Nicole, your focus on the “less serious affective modes–and lack therefore–in ecocinema,”  I think is a timely and valuable one that ecocinema will definitely benefit from. I say this specifically having just re-read Garrard’s “Ecocritical Theory” and During and Levitt’s “Film Theory” recaps (on reading list).  Garrard’s tone endorses a lighter mode, and Levitt’s section is all about spectatorship and affect, though as is quite apparent from the books she reviews there’s little discussion of genres of films geared to “less serious affective modes” in the reviewed recent scholarship.

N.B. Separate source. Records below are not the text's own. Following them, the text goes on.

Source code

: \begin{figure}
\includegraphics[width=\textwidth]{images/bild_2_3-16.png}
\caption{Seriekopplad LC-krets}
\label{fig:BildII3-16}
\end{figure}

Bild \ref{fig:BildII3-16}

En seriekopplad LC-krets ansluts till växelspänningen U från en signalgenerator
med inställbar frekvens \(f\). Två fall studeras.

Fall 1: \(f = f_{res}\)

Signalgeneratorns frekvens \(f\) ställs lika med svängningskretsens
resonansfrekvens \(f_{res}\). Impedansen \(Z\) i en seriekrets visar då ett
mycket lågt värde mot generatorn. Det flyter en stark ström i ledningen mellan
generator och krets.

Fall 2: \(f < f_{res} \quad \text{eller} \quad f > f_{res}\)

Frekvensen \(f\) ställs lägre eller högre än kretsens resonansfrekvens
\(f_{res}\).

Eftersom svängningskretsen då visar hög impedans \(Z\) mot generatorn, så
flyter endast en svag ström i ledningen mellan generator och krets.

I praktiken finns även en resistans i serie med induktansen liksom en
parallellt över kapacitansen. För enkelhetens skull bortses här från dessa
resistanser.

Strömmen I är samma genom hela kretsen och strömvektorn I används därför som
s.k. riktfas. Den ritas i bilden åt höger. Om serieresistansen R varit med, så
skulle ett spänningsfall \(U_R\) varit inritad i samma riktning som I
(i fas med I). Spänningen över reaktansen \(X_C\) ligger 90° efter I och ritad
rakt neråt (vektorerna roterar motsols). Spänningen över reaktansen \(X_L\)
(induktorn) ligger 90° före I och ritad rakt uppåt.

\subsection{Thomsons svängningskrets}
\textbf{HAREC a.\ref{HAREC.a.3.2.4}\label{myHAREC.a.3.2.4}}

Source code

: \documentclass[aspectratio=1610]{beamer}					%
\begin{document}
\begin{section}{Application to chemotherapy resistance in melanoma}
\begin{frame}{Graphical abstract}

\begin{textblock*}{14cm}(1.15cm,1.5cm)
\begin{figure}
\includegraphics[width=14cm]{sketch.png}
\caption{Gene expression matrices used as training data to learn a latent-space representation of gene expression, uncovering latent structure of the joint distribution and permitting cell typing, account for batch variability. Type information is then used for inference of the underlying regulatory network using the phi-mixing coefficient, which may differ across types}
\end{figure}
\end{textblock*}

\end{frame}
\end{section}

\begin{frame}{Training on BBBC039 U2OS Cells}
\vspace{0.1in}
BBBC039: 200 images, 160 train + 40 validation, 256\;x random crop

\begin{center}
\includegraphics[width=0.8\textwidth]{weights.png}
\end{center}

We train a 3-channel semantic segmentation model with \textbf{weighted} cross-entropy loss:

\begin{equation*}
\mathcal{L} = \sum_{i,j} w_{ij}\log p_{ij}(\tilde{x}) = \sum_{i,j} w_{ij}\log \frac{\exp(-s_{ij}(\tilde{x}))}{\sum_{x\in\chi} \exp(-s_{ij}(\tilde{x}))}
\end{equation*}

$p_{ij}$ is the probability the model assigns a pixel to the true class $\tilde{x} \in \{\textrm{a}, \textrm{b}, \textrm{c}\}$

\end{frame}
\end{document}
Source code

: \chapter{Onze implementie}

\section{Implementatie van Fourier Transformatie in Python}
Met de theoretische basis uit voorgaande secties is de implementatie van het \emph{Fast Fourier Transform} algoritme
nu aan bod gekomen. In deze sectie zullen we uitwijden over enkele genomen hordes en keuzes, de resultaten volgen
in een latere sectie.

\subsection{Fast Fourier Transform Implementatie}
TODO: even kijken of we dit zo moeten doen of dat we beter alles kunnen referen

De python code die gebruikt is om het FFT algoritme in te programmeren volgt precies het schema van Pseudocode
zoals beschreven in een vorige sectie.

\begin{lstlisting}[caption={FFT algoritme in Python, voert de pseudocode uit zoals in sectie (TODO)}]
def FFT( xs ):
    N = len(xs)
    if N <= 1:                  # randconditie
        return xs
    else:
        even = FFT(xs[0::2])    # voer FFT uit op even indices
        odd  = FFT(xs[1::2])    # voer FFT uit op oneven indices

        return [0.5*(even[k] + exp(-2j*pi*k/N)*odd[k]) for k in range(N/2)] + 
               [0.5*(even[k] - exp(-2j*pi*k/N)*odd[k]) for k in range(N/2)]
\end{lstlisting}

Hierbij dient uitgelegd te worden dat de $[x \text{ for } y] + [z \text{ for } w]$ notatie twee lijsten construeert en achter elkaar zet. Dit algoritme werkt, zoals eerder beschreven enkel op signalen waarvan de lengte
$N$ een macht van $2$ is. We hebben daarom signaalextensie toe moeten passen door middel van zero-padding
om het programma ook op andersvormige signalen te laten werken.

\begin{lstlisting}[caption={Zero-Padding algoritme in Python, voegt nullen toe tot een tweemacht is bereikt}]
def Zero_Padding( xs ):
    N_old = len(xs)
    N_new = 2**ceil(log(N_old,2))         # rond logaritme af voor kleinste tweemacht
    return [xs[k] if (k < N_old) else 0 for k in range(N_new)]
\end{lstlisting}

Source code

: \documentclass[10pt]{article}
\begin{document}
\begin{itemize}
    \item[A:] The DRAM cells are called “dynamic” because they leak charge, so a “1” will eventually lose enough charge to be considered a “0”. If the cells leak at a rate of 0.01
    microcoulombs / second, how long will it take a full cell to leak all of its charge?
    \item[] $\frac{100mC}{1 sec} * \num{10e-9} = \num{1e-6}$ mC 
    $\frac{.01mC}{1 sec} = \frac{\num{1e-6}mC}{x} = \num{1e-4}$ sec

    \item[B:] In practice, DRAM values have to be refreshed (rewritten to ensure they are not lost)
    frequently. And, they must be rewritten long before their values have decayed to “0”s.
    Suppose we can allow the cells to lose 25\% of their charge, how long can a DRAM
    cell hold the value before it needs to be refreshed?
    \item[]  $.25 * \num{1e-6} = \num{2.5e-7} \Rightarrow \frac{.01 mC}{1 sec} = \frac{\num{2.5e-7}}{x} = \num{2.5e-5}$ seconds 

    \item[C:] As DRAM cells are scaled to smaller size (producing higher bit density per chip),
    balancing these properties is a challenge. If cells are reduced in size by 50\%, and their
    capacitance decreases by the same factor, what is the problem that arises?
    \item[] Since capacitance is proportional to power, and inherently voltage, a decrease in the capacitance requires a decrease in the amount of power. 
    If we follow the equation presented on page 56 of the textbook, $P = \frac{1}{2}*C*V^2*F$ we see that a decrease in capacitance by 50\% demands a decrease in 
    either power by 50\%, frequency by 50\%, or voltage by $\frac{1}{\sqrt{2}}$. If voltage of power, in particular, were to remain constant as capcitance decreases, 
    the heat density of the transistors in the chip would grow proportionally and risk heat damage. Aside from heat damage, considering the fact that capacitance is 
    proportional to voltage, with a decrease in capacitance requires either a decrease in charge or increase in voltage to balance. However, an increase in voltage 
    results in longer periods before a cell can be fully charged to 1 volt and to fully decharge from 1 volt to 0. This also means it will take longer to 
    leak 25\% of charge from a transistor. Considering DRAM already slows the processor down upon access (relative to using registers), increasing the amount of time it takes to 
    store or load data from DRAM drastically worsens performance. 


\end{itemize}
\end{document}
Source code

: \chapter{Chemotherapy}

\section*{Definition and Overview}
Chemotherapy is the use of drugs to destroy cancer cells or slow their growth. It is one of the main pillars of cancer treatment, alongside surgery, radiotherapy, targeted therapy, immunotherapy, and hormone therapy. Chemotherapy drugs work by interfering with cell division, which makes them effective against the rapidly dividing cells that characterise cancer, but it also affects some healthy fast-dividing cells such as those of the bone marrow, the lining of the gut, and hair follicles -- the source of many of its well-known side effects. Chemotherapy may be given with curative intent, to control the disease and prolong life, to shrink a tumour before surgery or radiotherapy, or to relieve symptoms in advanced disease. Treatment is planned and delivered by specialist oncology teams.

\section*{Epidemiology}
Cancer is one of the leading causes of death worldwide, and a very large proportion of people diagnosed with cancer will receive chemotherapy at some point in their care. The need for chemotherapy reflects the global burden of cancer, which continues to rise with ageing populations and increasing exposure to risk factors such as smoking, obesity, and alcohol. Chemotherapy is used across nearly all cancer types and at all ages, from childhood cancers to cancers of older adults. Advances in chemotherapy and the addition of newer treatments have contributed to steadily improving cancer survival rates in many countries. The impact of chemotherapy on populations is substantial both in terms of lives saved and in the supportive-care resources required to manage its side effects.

That said, I’m assuming you’ve had a chance to read Arlene Plevin’s “Home Everywhere and the Injured Body of the World: The Subversive Humor of Blue Vinyl.”( Ed. Rachel Stein. New Perspectives on Environmental Justice. Newark, NJ: The State University of New Jersey, 2004. 225-239.)  This is one article that came to mind when thinking of risk and humor in ecocinema.

On a somewhat related but different note, I’m curious to hear if the various references Levitt cites in Film Theory are ones that might also be useful when thinking of affect as it pertains to ecocinema.  There’s just one explicitly ecocritical reference, Patrick MacCormack’s “An Ethics of Spectatorship: Love, Death, and Cinema” (see p. 34; web version) mentioned by Levitt but there seem to be multiple places where ecocriticism can make inroads as themes such as cinematic bodies, questions of agency and ethics are quite apparent and distinctly pertinent to many ecocritics. I was also intrigued by During’s review of Adam Sitney’s Visionary Film, which conjures up many of literary ecocritics favorites in its focus on American avant garde film as Emersonian.

I’m also still mulling over the various themes Garrard suggests are manifest in contemporary ecocritical theory (and looking forward to comparing them with the various themes recently outlined in the ISLE 2010 autumn issue, which unfortunately is not on our reading list).  Garrard references film and ecomedia throughout his article, putting cinema squarely in the realm of ecocriticism (rightly so), and he also critiques Ivakhiv’s ISLE article (also one of our readings) more explicitly.   I wonder what seminar participants make of this critique; especially the cautionary note to avoid “old Gods” of philosophical theory.  Ivakhiv draws from many theorists familiar to film scholars, and Garrard’s critique seems to raise an interesting question for scholars working at the intersections of film and ecocritical scholarship.  Thoughts?  From Nicole and other participants?  Looking forward to exploring the readings and hearing your ideas.